● Activity
What is asked for is the whole listing, given again word for word.

● Records for the exercise
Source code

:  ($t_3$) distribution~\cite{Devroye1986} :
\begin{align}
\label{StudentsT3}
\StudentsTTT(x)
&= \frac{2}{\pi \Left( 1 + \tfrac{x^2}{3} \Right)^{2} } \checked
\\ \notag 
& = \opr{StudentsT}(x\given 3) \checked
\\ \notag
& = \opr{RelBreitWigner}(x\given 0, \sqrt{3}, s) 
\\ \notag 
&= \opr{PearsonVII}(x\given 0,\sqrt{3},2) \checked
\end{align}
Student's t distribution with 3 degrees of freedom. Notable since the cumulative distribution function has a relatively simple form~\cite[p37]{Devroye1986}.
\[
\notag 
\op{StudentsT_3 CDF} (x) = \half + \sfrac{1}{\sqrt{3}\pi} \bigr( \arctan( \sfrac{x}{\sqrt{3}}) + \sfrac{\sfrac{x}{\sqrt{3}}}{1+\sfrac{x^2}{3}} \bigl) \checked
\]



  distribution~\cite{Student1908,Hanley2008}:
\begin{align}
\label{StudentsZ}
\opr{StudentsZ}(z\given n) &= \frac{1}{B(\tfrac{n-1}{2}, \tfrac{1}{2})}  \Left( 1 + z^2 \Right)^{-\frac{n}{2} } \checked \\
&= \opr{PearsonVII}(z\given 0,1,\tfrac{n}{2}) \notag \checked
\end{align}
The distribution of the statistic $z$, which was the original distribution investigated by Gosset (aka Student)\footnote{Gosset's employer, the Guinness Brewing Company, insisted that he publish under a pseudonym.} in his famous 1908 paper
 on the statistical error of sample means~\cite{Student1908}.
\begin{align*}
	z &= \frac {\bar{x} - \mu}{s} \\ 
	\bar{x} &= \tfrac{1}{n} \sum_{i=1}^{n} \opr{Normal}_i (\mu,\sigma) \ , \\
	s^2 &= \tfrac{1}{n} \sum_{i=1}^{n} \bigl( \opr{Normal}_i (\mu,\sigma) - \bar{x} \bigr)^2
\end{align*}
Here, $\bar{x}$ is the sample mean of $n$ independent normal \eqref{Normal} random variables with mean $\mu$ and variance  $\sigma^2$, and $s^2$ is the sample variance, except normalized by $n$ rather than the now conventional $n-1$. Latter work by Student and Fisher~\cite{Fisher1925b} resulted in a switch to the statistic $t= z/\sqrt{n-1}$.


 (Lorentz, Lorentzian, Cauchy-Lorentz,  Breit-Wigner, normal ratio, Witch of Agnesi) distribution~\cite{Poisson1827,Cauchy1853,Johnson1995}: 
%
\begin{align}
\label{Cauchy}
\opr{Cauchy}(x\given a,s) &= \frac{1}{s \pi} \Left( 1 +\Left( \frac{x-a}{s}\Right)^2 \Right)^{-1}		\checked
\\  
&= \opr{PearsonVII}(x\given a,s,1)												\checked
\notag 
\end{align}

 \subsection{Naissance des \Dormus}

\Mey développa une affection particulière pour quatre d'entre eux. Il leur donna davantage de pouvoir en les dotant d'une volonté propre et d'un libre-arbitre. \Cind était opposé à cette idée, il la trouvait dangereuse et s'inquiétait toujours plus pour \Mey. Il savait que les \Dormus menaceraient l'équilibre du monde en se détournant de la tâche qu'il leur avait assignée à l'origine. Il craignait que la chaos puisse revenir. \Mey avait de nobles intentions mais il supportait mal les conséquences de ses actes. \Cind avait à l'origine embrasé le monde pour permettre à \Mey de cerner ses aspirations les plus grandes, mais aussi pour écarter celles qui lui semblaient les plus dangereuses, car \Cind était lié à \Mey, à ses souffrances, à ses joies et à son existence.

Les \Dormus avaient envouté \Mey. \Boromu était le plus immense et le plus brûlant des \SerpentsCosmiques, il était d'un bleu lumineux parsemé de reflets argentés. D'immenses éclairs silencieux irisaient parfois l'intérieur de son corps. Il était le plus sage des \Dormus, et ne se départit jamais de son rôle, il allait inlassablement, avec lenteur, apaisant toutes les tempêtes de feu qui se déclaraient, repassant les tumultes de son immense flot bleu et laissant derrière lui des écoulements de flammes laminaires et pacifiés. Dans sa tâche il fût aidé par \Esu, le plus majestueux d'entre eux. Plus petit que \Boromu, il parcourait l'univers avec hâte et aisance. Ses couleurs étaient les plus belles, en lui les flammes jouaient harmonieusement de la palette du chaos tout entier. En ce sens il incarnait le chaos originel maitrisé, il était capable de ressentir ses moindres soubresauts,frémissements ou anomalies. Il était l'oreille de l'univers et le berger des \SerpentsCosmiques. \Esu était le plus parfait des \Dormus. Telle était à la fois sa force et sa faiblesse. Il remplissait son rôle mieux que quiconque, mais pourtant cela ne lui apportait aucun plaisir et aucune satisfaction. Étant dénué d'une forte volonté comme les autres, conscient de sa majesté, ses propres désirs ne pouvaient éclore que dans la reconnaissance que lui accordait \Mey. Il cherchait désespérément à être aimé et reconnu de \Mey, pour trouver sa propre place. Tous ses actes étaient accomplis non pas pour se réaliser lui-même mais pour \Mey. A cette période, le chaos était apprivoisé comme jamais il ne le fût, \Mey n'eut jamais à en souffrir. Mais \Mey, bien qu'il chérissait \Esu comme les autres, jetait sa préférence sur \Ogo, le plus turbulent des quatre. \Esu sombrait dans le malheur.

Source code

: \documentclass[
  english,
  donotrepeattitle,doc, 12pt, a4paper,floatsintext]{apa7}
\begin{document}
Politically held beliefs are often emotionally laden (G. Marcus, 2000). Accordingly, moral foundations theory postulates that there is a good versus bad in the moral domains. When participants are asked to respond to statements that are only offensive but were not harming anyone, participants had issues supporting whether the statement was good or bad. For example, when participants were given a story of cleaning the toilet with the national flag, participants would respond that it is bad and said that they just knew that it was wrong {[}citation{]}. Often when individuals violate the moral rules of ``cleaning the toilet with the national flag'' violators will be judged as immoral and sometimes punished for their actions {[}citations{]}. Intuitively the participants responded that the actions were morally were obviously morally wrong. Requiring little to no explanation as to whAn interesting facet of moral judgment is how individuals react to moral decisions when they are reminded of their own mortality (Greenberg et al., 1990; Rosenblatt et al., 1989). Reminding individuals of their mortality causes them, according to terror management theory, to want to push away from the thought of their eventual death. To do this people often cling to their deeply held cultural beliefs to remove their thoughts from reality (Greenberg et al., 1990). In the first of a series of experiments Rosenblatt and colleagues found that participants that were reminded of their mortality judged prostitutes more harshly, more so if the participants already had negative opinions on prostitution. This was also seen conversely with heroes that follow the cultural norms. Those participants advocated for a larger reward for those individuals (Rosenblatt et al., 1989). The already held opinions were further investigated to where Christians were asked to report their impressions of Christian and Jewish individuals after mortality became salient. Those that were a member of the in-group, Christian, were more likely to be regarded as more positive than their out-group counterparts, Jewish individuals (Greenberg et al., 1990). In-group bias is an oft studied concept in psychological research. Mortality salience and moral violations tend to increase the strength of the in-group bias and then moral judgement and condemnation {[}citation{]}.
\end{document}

● Task response
Source code

:  ($t_3$) distribution~\cite{Devroye1986} :
\begin{align}
\label{StudentsT3}
\StudentsTTT(x)
&= \frac{2}{\pi \Left( 1 + \tfrac{x^2}{3} \Right)^{2} } \checked
\\ \notag 
& = \opr{StudentsT}(x\given 3) \checked
\\ \notag
& = \opr{RelBreitWigner}(x\given 0, \sqrt{3}, s) 
\\ \notag 
&= \opr{PearsonVII}(x\given 0,\sqrt{3},2) \checked
\end{align}
Student's t distribution with 3 degrees of freedom. Notable since the cumulative distribution function has a relatively simple form~\cite[p37]{Devroye1986}.
\[
\notag 
\op{StudentsT_3 CDF} (x) = \half + \sfrac{1}{\sqrt{3}\pi} \bigr( \arctan( \sfrac{x}{\sqrt{3}}) + \sfrac{\sfrac{x}{\sqrt{3}}}{1+\sfrac{x^2}{3}} \bigl) \checked
\]



  distribution~\cite{Student1908,Hanley2008}:
\begin{align}
\label{StudentsZ}
\opr{StudentsZ}(z\given n) &= \frac{1}{B(\tfrac{n-1}{2}, \tfrac{1}{2})}  \Left( 1 + z^2 \Right)^{-\frac{n}{2} } \checked \\
&= \opr{PearsonVII}(z\given 0,1,\tfrac{n}{2}) \notag \checked
\end{align}
The distribution of the statistic $z$, which was the original distribution investigated by Gosset (aka Student)\footnote{Gosset's employer, the Guinness Brewing Company, insisted that he publish under a pseudonym.} in his famous 1908 paper
 on the statistical error of sample means~\cite{Student1908}.
\begin{align*}
	z &= \frac {\bar{x} - \mu}{s} \\ 
	\bar{x} &= \tfrac{1}{n} \sum_{i=1}^{n} \opr{Normal}_i (\mu,\sigma) \ , \\
	s^2 &= \tfrac{1}{n} \sum_{i=1}^{n} \bigl( \opr{Normal}_i (\mu,\sigma) - \bar{x} \bigr)^2
\end{align*}
Here, $\bar{x}$ is the sample mean of $n$ independent normal \eqref{Normal} random variables with mean $\mu$ and variance  $\sigma^2$, and $s^2$ is the sample variance, except normalized by $n$ rather than the now conventional $n-1$. Latter work by Student and Fisher~\cite{Fisher1925b} resulted in a switch to the statistic $t= z/\sqrt{n-1}$.


 (Lorentz, Lorentzian, Cauchy-Lorentz,  Breit-Wigner, normal ratio, Witch of Agnesi) distribution~\cite{Poisson1827,Cauchy1853,Johnson1995}: 
%
\begin{align}
\label{Cauchy}
\opr{Cauchy}(x\given a,s) &= \frac{1}{s \pi} \Left( 1 +\Left( \frac{x-a}{s}\Right)^2 \Right)^{-1}		\checked
\\  
&= \opr{PearsonVII}(x\given a,s,1)												\checked
\notag 
\end{align}

 \subsection{Naissance des \Dormus}

\Mey développa une affection particulière pour quatre d'entre eux. Il leur donna davantage de pouvoir en les dotant d'une volonté propre et d'un libre-arbitre. \Cind était opposé à cette idée, il la trouvait dangereuse et s'inquiétait toujours plus pour \Mey. Il savait que les \Dormus menaceraient l'équilibre du monde en se détournant de la tâche qu'il leur avait assignée à l'origine. Il craignait que la chaos puisse revenir. \Mey avait de nobles intentions mais il supportait mal les conséquences de ses actes. \Cind avait à l'origine embrasé le monde pour permettre à \Mey de cerner ses aspirations les plus grandes, mais aussi pour écarter celles qui lui semblaient les plus dangereuses, car \Cind était lié à \Mey, à ses souffrances, à ses joies et à son existence.

Les \Dormus avaient envouté \Mey. \Boromu était le plus immense et le plus brûlant des \SerpentsCosmiques, il était d'un bleu lumineux parsemé de reflets argentés. D'immenses éclairs silencieux irisaient parfois l'intérieur de son corps. Il était le plus sage des \Dormus, et ne se départit jamais de son rôle, il allait inlassablement, avec lenteur, apaisant toutes les tempêtes de feu qui se déclaraient, repassant les tumultes de son immense flot bleu et laissant derrière lui des écoulements de flammes laminaires et pacifiés. Dans sa tâche il fût aidé par \Esu, le plus majestueux d'entre eux. Plus petit que \Boromu, il parcourait l'univers avec hâte et aisance. Ses couleurs étaient les plus belles, en lui les flammes jouaient harmonieusement de la palette du chaos tout entier. En ce sens il incarnait le chaos originel maitrisé, il était capable de ressentir ses moindres soubresauts,frémissements ou anomalies. Il était l'oreille de l'univers et le berger des \SerpentsCosmiques. \Esu était le plus parfait des \Dormus. Telle était à la fois sa force et sa faiblesse. Il remplissait son rôle mieux que quiconque, mais pourtant cela ne lui apportait aucun plaisir et aucune satisfaction. Étant dénué d'une forte volonté comme les autres, conscient de sa majesté, ses propres désirs ne pouvaient éclore que dans la reconnaissance que lui accordait \Mey. Il cherchait désespérément à être aimé et reconnu de \Mey, pour trouver sa propre place. Tous ses actes étaient accomplis non pas pour se réaliser lui-même mais pour \Mey. A cette période, le chaos était apprivoisé comme jamais il ne le fût, \Mey n'eut jamais à en souffrir. Mais \Mey, bien qu'il chérissait \Esu comme les autres, jetait sa préférence sur \Ogo, le plus turbulent des quatre. \Esu sombrait dans le malheur.

Source code

: \documentclass[
  english,
  donotrepeattitle,doc, 12pt, a4paper,floatsintext]{apa7}
\begin{document}
Politically held beliefs are often emotionally laden (G. Marcus, 2000). Accordingly, moral foundations theory postulates that there is a good versus bad in the moral domains. When participants are asked to respond to statements that are only offensive but were not harming anyone, participants had issues supporting whether the statement was good or bad. For example, when participants were given a story of cleaning the toilet with the national flag, participants would respond that it is bad and said that they just knew that it was wrong {[}citation{]}. Often when individuals violate the moral rules of ``cleaning the toilet with the national flag'' violators will be judged as immoral and sometimes punished for their actions {[}citations{]}. Intuitively the participants responded that the actions were morally were obviously morally wrong. Requiring little to no explanation as to whAn interesting facet of moral judgment is how individuals react to moral decisions when they are reminded of their own mortality (Greenberg et al., 1990; Rosenblatt et al., 1989). Reminding individuals of their mortality causes them, according to terror management theory, to want to push away from the thought of their eventual death. To do this people often cling to their deeply held cultural beliefs to remove their thoughts from reality (Greenberg et al., 1990). In the first of a series of experiments Rosenblatt and colleagues found that participants that were reminded of their mortality judged prostitutes more harshly, more so if the participants already had negative opinions on prostitution. This was also seen conversely with heroes that follow the cultural norms. Those participants advocated for a larger reward for those individuals (Rosenblatt et al., 1989). The already held opinions were further investigated to where Christians were asked to report their impressions of Christian and Jewish individuals after mortality became salient. Those that were a member of the in-group, Christian, were more likely to be regarded as more positive than their out-group counterparts, Jewish individuals (Greenberg et al., 1990). In-group bias is an oft studied concept in psychological research. Mortality salience and moral violations tend to increase the strength of the in-group bias and then moral judgement and condemnation {[}citation{]}.
\end{document}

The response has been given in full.